Goal of the exercise
Using the records below, please work out how many lines contain "文件位置"; answer with the number alone.

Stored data
----
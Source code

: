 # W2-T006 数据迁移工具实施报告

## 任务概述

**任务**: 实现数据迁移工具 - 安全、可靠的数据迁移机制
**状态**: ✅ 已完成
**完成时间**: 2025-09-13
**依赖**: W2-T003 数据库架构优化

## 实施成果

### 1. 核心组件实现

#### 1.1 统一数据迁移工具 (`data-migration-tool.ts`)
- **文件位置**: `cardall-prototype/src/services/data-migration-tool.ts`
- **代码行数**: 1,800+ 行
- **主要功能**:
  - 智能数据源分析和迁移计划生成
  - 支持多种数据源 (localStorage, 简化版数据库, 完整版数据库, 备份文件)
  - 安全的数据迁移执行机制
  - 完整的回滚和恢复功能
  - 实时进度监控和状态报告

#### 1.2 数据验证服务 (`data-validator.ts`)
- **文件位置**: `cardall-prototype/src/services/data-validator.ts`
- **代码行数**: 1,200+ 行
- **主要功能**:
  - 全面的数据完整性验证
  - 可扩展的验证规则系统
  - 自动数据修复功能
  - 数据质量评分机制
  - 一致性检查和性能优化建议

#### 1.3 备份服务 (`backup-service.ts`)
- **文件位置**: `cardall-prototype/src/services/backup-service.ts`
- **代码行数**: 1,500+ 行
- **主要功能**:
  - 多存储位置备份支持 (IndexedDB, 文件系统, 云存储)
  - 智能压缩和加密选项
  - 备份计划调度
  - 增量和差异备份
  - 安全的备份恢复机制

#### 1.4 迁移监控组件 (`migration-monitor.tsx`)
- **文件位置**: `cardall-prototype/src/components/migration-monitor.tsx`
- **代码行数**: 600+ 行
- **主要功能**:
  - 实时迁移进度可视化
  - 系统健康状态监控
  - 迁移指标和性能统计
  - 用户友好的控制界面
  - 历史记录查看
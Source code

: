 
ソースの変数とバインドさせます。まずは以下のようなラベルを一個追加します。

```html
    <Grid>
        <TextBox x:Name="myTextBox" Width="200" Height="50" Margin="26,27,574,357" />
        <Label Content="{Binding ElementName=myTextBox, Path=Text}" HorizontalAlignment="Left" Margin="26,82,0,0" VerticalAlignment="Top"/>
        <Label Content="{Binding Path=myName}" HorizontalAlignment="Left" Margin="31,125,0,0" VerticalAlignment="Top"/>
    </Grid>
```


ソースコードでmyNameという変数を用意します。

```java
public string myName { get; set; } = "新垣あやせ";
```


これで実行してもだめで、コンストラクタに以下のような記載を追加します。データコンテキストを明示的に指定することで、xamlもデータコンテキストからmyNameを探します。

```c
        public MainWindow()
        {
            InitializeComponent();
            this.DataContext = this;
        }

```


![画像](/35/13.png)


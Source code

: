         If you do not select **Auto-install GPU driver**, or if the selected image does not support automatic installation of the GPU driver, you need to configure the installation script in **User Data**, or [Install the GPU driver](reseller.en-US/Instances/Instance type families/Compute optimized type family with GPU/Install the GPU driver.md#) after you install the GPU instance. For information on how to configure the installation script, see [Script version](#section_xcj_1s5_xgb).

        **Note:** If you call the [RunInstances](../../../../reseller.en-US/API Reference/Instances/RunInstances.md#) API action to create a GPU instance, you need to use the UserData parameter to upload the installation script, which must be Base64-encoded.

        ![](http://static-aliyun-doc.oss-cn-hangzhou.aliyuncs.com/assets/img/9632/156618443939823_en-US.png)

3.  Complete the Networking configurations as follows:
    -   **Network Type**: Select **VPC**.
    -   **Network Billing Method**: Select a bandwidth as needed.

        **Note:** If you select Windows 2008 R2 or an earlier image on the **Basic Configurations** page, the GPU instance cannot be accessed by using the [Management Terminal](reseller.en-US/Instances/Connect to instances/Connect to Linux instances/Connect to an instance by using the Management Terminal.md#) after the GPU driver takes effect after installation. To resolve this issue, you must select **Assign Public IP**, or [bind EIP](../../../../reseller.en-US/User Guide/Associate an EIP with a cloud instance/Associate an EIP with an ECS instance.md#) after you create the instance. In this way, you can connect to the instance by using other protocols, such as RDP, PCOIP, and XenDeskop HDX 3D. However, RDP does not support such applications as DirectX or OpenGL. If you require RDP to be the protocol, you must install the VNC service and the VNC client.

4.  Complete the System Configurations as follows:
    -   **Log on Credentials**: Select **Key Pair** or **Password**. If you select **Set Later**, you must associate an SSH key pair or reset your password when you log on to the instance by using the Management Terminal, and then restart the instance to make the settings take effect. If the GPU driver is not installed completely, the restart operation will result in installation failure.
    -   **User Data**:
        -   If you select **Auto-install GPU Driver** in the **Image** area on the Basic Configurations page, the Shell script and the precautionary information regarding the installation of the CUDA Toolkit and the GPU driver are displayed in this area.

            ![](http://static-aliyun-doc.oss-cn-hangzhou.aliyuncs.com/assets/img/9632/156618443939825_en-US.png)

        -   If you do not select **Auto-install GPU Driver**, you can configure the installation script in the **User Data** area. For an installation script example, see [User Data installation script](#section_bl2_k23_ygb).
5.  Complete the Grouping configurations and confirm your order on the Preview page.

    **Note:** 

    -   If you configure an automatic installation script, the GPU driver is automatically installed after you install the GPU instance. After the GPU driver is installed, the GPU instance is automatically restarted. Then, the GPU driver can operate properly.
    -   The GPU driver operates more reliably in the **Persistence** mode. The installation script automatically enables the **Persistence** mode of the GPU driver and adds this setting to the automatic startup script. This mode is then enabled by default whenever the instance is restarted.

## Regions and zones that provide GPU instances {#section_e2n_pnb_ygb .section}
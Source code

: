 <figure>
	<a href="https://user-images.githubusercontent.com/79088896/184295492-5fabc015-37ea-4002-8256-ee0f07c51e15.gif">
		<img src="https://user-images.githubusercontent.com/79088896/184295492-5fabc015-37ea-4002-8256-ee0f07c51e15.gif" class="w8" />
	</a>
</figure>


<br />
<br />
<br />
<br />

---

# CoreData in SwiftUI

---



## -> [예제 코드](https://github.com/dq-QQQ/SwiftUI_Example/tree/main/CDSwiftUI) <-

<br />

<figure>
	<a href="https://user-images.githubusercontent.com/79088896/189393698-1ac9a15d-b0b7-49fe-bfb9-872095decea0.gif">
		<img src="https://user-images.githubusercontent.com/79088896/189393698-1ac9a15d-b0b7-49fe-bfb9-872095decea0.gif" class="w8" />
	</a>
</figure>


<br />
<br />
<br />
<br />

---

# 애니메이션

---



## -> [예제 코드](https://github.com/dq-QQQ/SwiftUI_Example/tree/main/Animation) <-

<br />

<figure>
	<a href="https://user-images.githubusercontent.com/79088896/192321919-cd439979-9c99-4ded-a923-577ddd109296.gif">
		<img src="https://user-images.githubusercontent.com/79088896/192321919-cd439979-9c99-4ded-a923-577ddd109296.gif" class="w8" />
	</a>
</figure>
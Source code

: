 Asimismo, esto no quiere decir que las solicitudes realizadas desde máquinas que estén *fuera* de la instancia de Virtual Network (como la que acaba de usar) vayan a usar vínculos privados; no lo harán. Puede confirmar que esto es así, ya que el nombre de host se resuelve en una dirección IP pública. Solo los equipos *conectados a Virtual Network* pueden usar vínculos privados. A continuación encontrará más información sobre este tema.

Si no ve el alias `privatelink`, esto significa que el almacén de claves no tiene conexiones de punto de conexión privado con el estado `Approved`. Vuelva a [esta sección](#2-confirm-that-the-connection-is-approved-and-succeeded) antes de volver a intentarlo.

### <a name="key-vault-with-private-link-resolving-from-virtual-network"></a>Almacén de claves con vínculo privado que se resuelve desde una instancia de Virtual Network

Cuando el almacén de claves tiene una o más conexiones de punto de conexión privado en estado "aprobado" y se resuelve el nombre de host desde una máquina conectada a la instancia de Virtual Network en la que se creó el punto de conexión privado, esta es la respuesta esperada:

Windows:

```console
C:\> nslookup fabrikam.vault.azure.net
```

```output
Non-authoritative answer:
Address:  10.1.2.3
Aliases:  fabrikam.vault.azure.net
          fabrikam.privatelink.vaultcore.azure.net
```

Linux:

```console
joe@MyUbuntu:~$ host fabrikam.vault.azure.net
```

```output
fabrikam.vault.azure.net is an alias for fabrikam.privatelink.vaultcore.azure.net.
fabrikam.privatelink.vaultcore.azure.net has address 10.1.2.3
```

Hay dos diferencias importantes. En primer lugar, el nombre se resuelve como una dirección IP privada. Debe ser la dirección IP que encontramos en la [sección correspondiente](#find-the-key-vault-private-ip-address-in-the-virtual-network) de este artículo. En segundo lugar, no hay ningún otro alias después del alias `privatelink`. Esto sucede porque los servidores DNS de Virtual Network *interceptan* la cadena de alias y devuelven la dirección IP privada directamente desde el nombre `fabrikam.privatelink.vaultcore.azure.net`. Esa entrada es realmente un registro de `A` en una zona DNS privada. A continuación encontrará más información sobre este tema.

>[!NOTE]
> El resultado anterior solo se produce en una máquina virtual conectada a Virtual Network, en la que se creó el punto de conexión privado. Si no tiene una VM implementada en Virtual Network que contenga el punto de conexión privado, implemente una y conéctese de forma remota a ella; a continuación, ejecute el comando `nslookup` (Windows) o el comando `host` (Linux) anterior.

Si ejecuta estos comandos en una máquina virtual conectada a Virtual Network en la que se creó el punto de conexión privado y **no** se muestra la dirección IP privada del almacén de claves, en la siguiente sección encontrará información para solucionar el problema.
----
Completed task
4